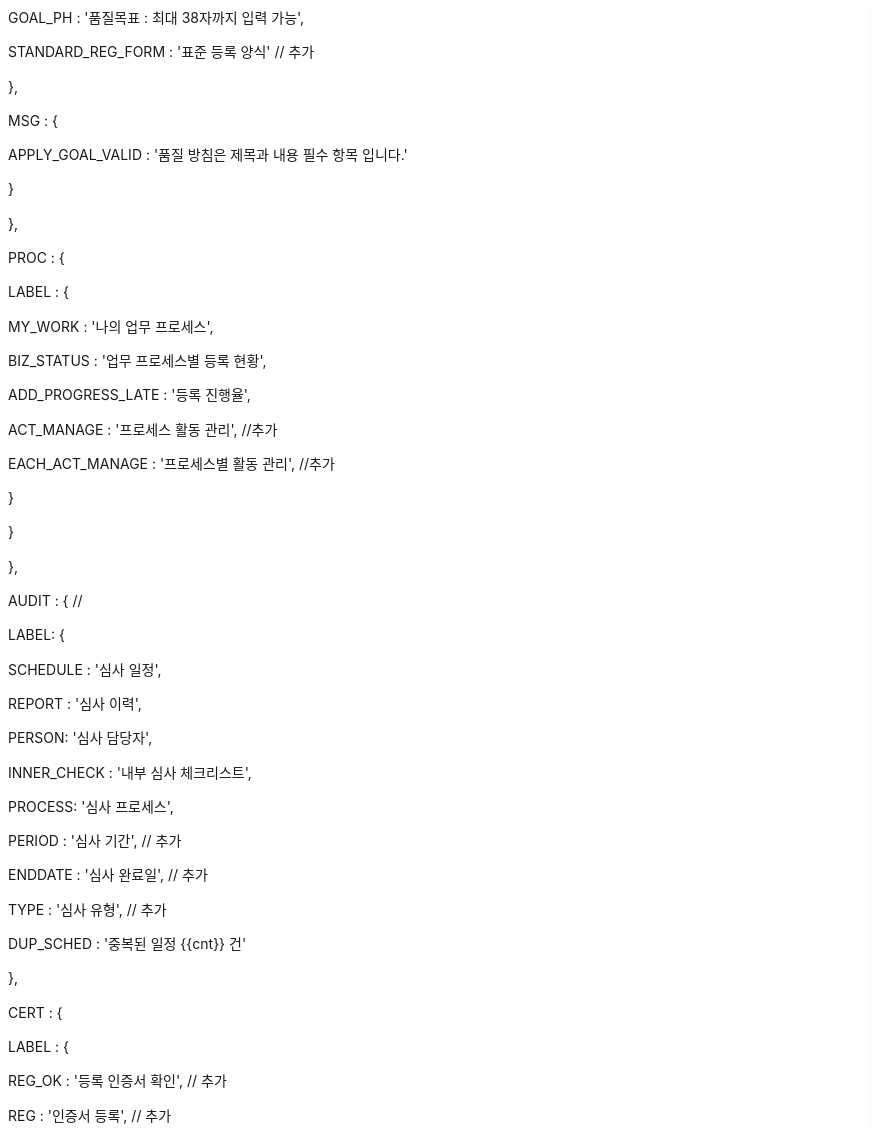 GOAL_PH : '품질목표 : 최대 38자까지 입력 가능',

STANDARD_REG_FORM : '표준 등록 양식' // 추가

},

MSG : {

APPLY_GOAL_VALID : '품질 방침은 제목과 내용 필수 항목 입니다.'

}

},

PROC : {

LABEL : {

MY_WORK : '나의 업무 프로세스',

BIZ_STATUS : '업무 프로세스별 등록 현황',

ADD_PROGRESS_LATE : '등록 진행율',

ACT_MANAGE : '프로세스 활동 관리', //추가

EACH_ACT_MANAGE : '프로세스별 활동 관리', //추가

}

}

},

AUDIT : { //

LABEL: {

SCHEDULE : '심사 일정',

REPORT : '심사 이력',

PERSON: '심사 담당자',

INNER_CHECK : '내부 심사 체크리스트',

PROCESS: '심사 프로세스',

PERIOD : '심사 기간', // 추가

ENDDATE : '심사 완료일', // 추가

TYPE : '심사 유형', // 추가

DUP_SCHED : '중복된 일정 {{cnt}} 건'

},

CERT : {

LABEL : {

REG_OK : '등록 인증서 확인', // 추가

REG : '인증서 등록', // 추가
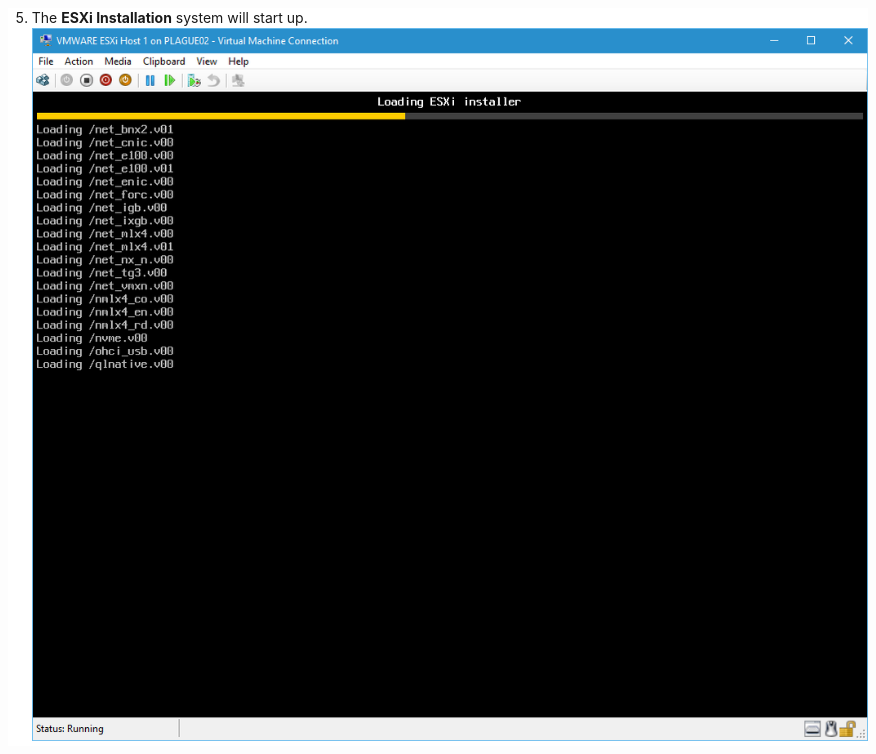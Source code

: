 5. The **ESXi Installation** system will start up.![ss_vmwareinhv_bootscreenfirst](images/ss_vmwareinhv_bootscreenfirst.png)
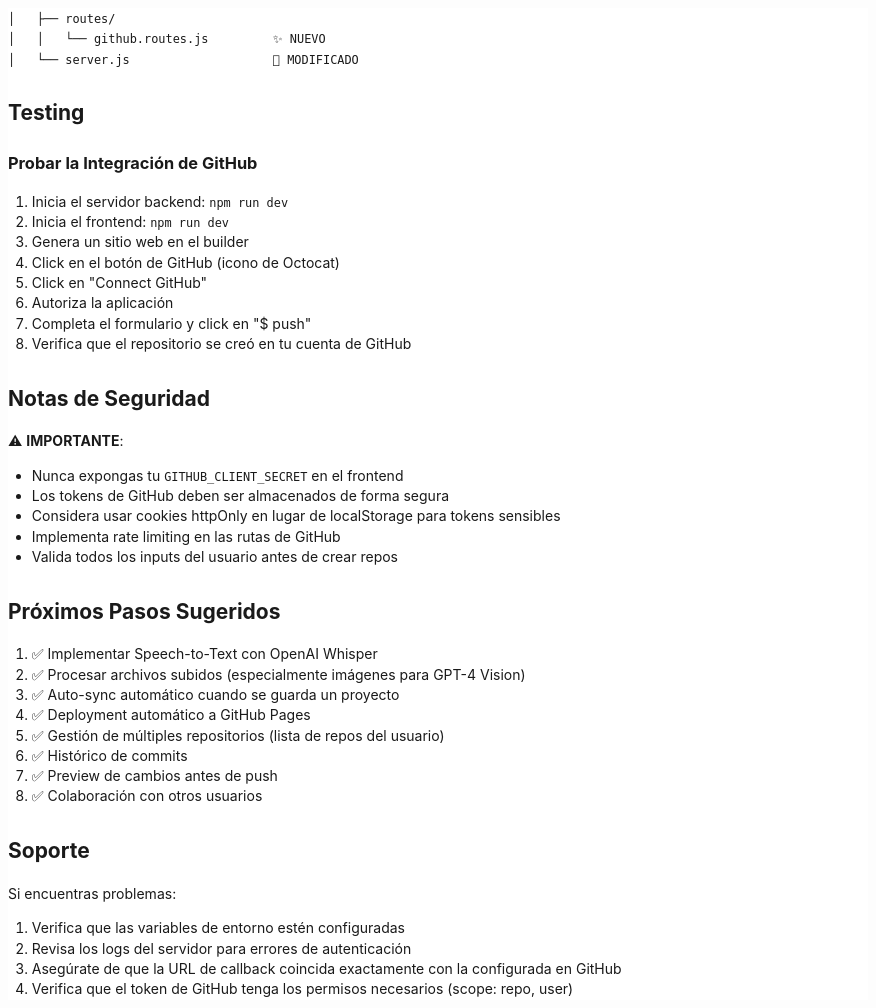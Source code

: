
 ```
│   ├── routes/
│   │   └── github.routes.js         ✨ NUEVO
│   └── server.js                    📝 MODIFICADO
```

## Testing

### Probar la Integración de GitHub

1. Inicia el servidor backend: `npm run dev`
2. Inicia el frontend: `npm run dev`
3. Genera un sitio web en el builder
4. Click en el botón de GitHub (icono de Octocat)
5. Click en "Connect GitHub"
6. Autoriza la aplicación
7. Completa el formulario y click en "$ push"
8. Verifica que el repositorio se creó en tu cuenta de GitHub

## Notas de Seguridad

⚠️ **IMPORTANTE**:
- Nunca expongas tu `GITHUB_CLIENT_SECRET` en el frontend
- Los tokens de GitHub deben ser almacenados de forma segura
- Considera usar cookies httpOnly en lugar de localStorage para tokens sensibles
- Implementa rate limiting en las rutas de GitHub
- Valida todos los inputs del usuario antes de crear repos

## Próximos Pasos Sugeridos

1. ✅ Implementar Speech-to-Text con OpenAI Whisper
2. ✅ Procesar archivos subidos (especialmente imágenes para GPT-4 Vision)
3. ✅ Auto-sync automático cuando se guarda un proyecto
4. ✅ Deployment automático a GitHub Pages
5. ✅ Gestión de múltiples repositorios (lista de repos del usuario)
6. ✅ Histórico de commits
7. ✅ Preview de cambios antes de push
8. ✅ Colaboración con otros usuarios

## Soporte

Si encuentras problemas:
1. Verifica que las variables de entorno estén configuradas
2. Revisa los logs del servidor para errores de autenticación
3. Asegúrate de que la URL de callback coincida exactamente con la configurada en GitHub
4. Verifica que el token de GitHub tenga los permisos necesarios (scope: repo, user)
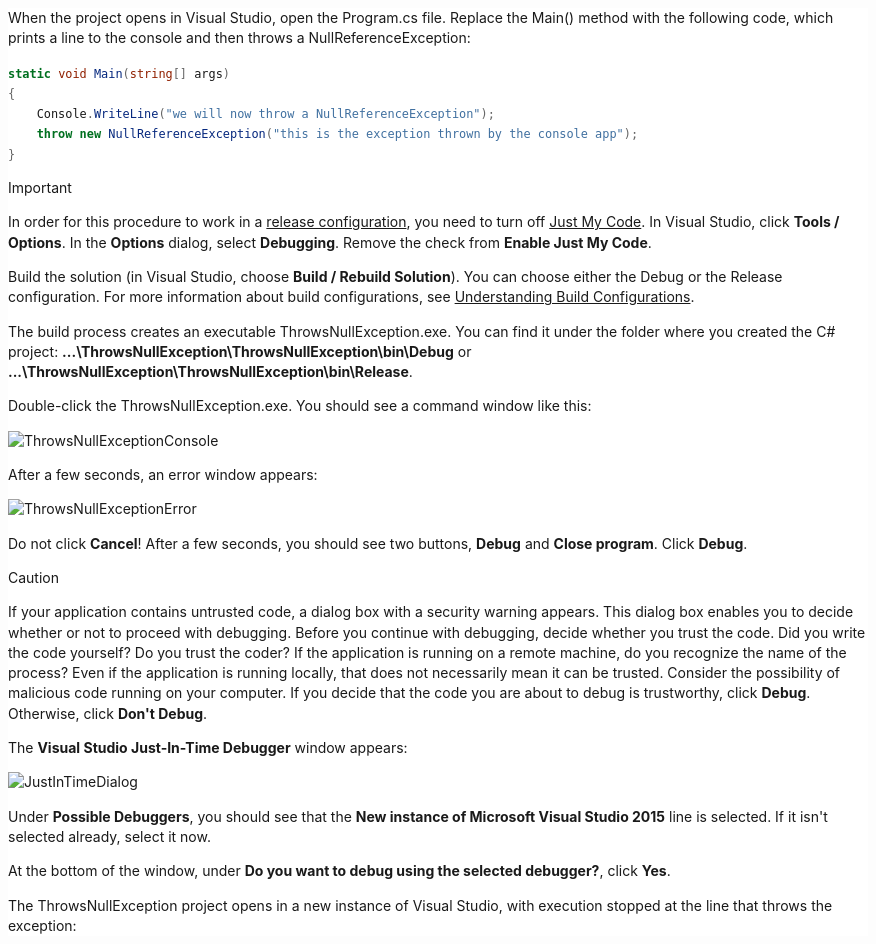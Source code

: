  When the project opens in Visual Studio, open the Program.cs file. Replace the Main() method with the following code, which prints a line to the console and then throws a NullReferenceException:

```csharp
static void Main(string[] args)
{
    Console.WriteLine("we will now throw a NullReferenceException");
    throw new NullReferenceException("this is the exception thrown by the console app");
}
```

> [!IMPORTANT]
>  In order for this procedure to work in a [release configuration](../debugger/how-to-set-debug-and-release-configurations.md), you need to turn off [Just My Code](../debugger/just-my-code.md). In Visual Studio, click **Tools / Options**. In the **Options** dialog, select **Debugging**. Remove the check from **Enable Just My Code**.

 Build the solution (in Visual Studio, choose **Build / Rebuild Solution**). You can choose either the Debug or the Release configuration. For more information about build configurations, see [Understanding Build Configurations](../ide/understanding-build-configurations.md).

 The build process creates an executable ThrowsNullException.exe. You can find it under the folder where you created the C# project: **...\ThrowsNullException\ThrowsNullException\bin\Debug** or **...\ThrowsNullException\ThrowsNullException\bin\Release**.

 Double-click the ThrowsNullException.exe. You should see a command window like this:

 ![ThrowsNullExceptionConsole](../debugger/media/throwsnullexceptionconsole.png "ThrowsNullExceptionConsole")

 After a few seconds, an error window appears:

 ![ThrowsNullExceptionError](../debugger/media/throwsnullexceptionerror.png "ThrowsNullExceptionError")

 Do not click **Cancel**! After a few seconds, you should see two buttons, **Debug** and **Close program**. Click **Debug**.

> [!CAUTION]
>  If your application contains untrusted code, a dialog box with a security warning appears. This dialog box enables you to decide whether or not to proceed with debugging. Before you continue with debugging, decide whether you trust the code. Did you write the code yourself? Do you trust the coder? If the application is running on a remote machine, do you recognize the name of the process? Even if the application is running locally, that does not necessarily mean it can be trusted. Consider the possibility of malicious code running on your computer. If you decide that the code you are about to debug is trustworthy, click **Debug**. Otherwise, click **Don't Debug**.

 The **Visual Studio Just-In-Time Debugger** window appears:

 ![JustInTimeDialog](../debugger/media/justintimedialog.png "JustInTimeDialog")

 Under **Possible Debuggers**, you should see that the **New instance of Microsoft Visual Studio 2015** line is selected. If it isn't selected already, select it now.

 At the bottom of the window, under **Do you want to debug using the selected debugger?**, click **Yes**.

 The ThrowsNullException project opens in a new instance of Visual Studio, with execution stopped at the line that throws the exception:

....................

* [WHAT TO DO]: Copy nothing but the lines from the top of the material through the line holding "3. ✅ Auto-sync", exactly as written; omit pictures.

* [WRITTEN SOLUTION]:
 GOAL_PH : '품질목표 : 최대 38자까지 입력 가능',

STANDARD_REG_FORM : '표준 등록 양식' // 추가

},

MSG : {

APPLY_GOAL_VALID : '품질 방침은 제목과 내용 필수 항목 입니다.'

}

},

PROC : {

LABEL : {

MY_WORK : '나의 업무 프로세스',

BIZ_STATUS : '업무 프로세스별 등록 현황',

ADD_PROGRESS_LATE : '등록 진행율',

ACT_MANAGE : '프로세스 활동 관리', //추가

EACH_ACT_MANAGE : '프로세스별 활동 관리', //추가

}

}

},

AUDIT : { //

LABEL: {

SCHEDULE : '심사 일정',

REPORT : '심사 이력',

PERSON: '심사 담당자',

INNER_CHECK : '내부 심사 체크리스트',

PROCESS: '심사 프로세스',

PERIOD : '심사 기간', // 추가

ENDDATE : '심사 완료일', // 추가

TYPE : '심사 유형', // 추가

DUP_SCHED : '중복된 일정 {{cnt}} 건'

},

CERT : {

LABEL : {

REG_OK : '등록 인증서 확인', // 추가

REG : '인증서 등록', // 추가
Source code

: 5. The **ESXi Installation** system will start up.![ss_vmwareinhv_bootscreenfirst](images/ss_vmwareinhv_bootscreenfirst.png)
Source code

:
 ```
│   ├── routes/
│   │   └── github.routes.js         ✨ NUEVO
│   └── server.js                    📝 MODIFICADO
```

## Testing

### Probar la Integración de GitHub

1. Inicia el servidor backend: `npm run dev`
2. Inicia el frontend: `npm run dev`
3. Genera un sitio web en el builder
4. Click en el botón de GitHub (icono de Octocat)
5. Click en "Connect GitHub"
6. Autoriza la aplicación
7. Completa el formulario y click en "$ push"
8. Verifica que el repositorio se creó en tu cuenta de GitHub

## Notas de Seguridad

⚠️ **IMPORTANTE**:
- Nunca expongas tu `GITHUB_CLIENT_SECRET` en el frontend
- Los tokens de GitHub deben ser almacenados de forma segura
- Considera usar cookies httpOnly en lugar de localStorage para tokens sensibles
- Implementa rate limiting en las rutas de GitHub
- Valida todos los inputs del usuario antes de crear repos

## Próximos Pasos Sugeridos

1. ✅ Implementar Speech-to-Text con OpenAI Whisper
2. ✅ Procesar archivos subidos (especialmente imágenes para GPT-4 Vision)
3. ✅ Auto-sync automático cuando se guarda un proyecto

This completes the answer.